Please return the lines below verbatim, beginning at the one that has "- val_loss: 0.8708" and stopping after the one that has "Epoch 207/1000", and add no other lines.

Records from a data source:
◇ ◇ ◇ ◇ ◇ ◇ ◇
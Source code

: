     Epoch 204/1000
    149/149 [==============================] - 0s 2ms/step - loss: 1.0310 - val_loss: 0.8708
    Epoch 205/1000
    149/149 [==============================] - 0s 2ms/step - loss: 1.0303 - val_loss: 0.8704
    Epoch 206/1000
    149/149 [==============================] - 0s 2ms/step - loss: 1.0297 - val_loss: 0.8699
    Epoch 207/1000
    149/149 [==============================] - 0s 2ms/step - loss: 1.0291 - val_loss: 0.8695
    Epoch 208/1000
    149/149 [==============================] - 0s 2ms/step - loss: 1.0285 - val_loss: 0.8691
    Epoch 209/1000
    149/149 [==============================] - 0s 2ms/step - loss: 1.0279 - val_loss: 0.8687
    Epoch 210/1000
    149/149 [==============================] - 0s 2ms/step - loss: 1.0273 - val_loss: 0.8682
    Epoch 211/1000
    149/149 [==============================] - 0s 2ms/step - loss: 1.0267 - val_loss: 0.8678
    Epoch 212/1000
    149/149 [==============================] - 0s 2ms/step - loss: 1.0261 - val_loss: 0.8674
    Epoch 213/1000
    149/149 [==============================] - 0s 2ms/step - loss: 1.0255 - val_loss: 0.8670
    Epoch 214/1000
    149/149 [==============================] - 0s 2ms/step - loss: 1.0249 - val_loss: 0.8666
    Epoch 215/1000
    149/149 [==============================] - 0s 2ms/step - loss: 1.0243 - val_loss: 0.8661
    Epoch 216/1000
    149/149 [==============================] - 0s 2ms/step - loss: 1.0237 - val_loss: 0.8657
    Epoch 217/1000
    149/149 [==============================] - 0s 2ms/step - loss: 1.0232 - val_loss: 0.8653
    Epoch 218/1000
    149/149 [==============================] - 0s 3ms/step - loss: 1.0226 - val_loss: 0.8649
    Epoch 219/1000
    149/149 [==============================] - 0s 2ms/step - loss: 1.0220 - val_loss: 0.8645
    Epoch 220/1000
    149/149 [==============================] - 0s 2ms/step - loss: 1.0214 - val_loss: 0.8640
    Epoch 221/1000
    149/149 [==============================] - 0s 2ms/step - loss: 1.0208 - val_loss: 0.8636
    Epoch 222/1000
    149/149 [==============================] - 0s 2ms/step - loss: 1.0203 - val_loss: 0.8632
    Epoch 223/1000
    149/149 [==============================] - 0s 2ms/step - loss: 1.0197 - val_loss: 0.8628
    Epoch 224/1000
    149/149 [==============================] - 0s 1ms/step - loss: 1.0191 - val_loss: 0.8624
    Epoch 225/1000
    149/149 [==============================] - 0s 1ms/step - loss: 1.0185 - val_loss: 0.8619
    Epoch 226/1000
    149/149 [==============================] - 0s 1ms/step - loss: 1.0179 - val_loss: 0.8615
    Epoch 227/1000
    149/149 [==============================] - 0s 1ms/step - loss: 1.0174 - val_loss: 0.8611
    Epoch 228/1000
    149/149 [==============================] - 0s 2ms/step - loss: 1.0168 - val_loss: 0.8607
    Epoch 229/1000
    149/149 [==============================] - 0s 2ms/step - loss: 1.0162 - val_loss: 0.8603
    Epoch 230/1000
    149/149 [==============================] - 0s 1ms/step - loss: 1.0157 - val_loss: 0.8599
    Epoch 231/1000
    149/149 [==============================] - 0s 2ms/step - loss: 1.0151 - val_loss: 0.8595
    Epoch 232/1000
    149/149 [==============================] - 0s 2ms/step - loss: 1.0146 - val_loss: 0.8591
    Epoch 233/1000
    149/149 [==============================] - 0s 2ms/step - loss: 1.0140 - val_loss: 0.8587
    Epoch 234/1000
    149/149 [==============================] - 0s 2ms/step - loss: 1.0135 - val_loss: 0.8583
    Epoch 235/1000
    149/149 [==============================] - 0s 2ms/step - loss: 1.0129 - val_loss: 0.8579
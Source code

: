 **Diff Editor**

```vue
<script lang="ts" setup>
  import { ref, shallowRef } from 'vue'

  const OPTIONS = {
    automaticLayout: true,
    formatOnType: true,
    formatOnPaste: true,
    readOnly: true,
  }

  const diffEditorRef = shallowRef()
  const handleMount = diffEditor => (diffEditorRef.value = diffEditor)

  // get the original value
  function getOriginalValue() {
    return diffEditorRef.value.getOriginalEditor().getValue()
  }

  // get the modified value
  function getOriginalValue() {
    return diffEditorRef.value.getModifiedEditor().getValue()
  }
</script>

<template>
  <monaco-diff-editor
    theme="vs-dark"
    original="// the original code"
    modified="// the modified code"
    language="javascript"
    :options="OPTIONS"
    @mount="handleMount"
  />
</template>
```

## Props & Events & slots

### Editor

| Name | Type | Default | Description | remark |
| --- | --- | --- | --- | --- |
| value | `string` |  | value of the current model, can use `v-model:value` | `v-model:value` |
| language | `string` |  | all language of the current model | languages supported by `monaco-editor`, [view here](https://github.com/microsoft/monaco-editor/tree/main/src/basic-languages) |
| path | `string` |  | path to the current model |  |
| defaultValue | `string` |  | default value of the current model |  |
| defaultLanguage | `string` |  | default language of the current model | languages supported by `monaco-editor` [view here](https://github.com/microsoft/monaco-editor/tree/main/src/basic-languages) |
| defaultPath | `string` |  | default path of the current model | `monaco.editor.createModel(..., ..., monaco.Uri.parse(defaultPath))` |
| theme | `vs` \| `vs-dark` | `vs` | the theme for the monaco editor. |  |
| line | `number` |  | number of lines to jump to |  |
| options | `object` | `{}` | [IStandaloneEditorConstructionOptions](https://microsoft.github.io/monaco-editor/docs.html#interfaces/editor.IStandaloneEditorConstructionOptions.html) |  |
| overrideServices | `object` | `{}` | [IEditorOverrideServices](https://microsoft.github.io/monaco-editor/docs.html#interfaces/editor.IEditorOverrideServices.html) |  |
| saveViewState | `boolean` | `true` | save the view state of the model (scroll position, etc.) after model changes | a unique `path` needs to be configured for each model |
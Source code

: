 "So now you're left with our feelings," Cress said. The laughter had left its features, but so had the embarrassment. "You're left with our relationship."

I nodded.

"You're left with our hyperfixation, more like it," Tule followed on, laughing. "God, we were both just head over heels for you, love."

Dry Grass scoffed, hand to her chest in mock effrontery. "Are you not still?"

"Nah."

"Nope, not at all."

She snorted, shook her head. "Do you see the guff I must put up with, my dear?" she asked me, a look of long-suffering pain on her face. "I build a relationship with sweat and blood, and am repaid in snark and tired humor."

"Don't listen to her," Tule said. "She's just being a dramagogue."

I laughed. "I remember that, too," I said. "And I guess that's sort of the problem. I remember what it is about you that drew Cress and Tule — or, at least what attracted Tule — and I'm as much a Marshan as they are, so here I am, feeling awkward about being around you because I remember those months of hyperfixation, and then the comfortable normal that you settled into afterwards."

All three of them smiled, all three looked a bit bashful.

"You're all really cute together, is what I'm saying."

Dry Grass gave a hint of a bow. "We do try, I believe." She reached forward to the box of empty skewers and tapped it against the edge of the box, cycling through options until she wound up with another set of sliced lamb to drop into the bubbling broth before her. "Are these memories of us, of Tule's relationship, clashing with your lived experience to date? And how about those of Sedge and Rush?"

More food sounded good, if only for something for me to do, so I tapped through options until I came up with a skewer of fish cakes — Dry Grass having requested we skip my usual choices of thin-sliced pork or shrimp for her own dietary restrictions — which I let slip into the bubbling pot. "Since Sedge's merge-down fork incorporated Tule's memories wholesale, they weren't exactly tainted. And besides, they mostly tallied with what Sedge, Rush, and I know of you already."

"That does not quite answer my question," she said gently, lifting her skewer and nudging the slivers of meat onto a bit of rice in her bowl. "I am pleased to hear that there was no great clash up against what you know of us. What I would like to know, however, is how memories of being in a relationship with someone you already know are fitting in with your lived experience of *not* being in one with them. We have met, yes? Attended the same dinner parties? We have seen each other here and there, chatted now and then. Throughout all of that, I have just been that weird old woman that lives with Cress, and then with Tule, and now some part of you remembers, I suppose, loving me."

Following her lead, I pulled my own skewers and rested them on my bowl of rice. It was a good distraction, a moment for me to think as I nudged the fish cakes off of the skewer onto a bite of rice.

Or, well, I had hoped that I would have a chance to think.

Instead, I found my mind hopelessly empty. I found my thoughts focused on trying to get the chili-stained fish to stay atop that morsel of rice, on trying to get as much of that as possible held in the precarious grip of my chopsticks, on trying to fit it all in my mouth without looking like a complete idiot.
◇ ◇ ◇ ◇ ◇ ◇ ◇
Problem solution:
    149/149 [==============================] - 0s 2ms/step - loss: 1.0310 - val_loss: 0.8708
    Epoch 205/1000
    149/149 [==============================] - 0s 2ms/step - loss: 1.0303 - val_loss: 0.8704
    Epoch 206/1000
    149/149 [==============================] - 0s 2ms/step - loss: 1.0297 - val_loss: 0.8699
    Epoch 207/1000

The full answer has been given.